Preterm delivery prediction from electrohysterogram signals (TPEHG dataset)
Electrohysterogram classification for the prediction of preterm delivery in pregnancy became a popular area for the applications of minority oversampling, however, it turned out that there were overly optimistic classification results reported due to systematic data leakage in the data preparation process [EHG]. In [EHG], the implementations were replicated and it was shown that there is a decent gap in terms of performance when the data is prepared properly. However, data leakage changes the statistics of the dataset being cross-validated. Hence, the problematic scores could be identified with the tests implemented in the mlscorecheck package. In order to facilitate the use of the tools for this purpose, some functionalities have been prepared with the dataset already pre-populated.
The test bundle implemented in the mlscorecheck package is based on the TPEHG dataset [TPEHG], containing 262 negative and 38 positive samples. In the lack of predefined train/test splits, the dataset is usually evaluated in a k-fold cross-validation scenario with unknown fold structures.

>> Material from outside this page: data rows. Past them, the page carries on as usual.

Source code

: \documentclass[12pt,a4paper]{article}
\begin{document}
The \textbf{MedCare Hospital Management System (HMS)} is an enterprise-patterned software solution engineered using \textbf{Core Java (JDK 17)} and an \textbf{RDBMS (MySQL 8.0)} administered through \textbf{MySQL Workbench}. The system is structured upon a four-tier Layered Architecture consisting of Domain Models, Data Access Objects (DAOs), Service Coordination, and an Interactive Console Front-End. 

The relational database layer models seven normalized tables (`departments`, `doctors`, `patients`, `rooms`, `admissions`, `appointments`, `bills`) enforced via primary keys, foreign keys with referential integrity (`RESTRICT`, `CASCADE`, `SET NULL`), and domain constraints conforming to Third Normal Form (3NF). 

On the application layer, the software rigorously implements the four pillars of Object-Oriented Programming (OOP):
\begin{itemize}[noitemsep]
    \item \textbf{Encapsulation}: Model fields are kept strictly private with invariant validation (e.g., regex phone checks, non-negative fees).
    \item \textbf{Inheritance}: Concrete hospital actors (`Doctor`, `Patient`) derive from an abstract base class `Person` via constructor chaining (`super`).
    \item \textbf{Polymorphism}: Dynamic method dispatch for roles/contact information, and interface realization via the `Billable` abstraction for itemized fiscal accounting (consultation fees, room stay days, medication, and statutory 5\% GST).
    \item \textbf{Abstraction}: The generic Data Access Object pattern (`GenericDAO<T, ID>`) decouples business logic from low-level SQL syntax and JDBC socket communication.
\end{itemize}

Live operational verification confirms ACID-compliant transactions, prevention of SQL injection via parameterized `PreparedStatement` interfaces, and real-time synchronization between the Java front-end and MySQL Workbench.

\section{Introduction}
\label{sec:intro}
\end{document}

For illustration, given a set of scores reported in a real paper, the test below shows that it is not consistent with the dataset:
>>> from mlscorecheck.check.bundles.ehg import check_tpehg
>>> # the 5-fold cross-validation scores reported in the paper
>>> scores = {'acc': 0.9447, 'sens': 0.9139, 'spec': 0.9733}
>>> eps = 0.0001
>>> results = check_tpehg(scores=scores,
eps=eps,
n_folds=5,
n_repeats=1)
>>> results['inconsistency']
# True
As the results show, the reported scores are inconsistent with the assumption of being yielded in a 5-fold cross-validation experiment on the TPEHG dataset.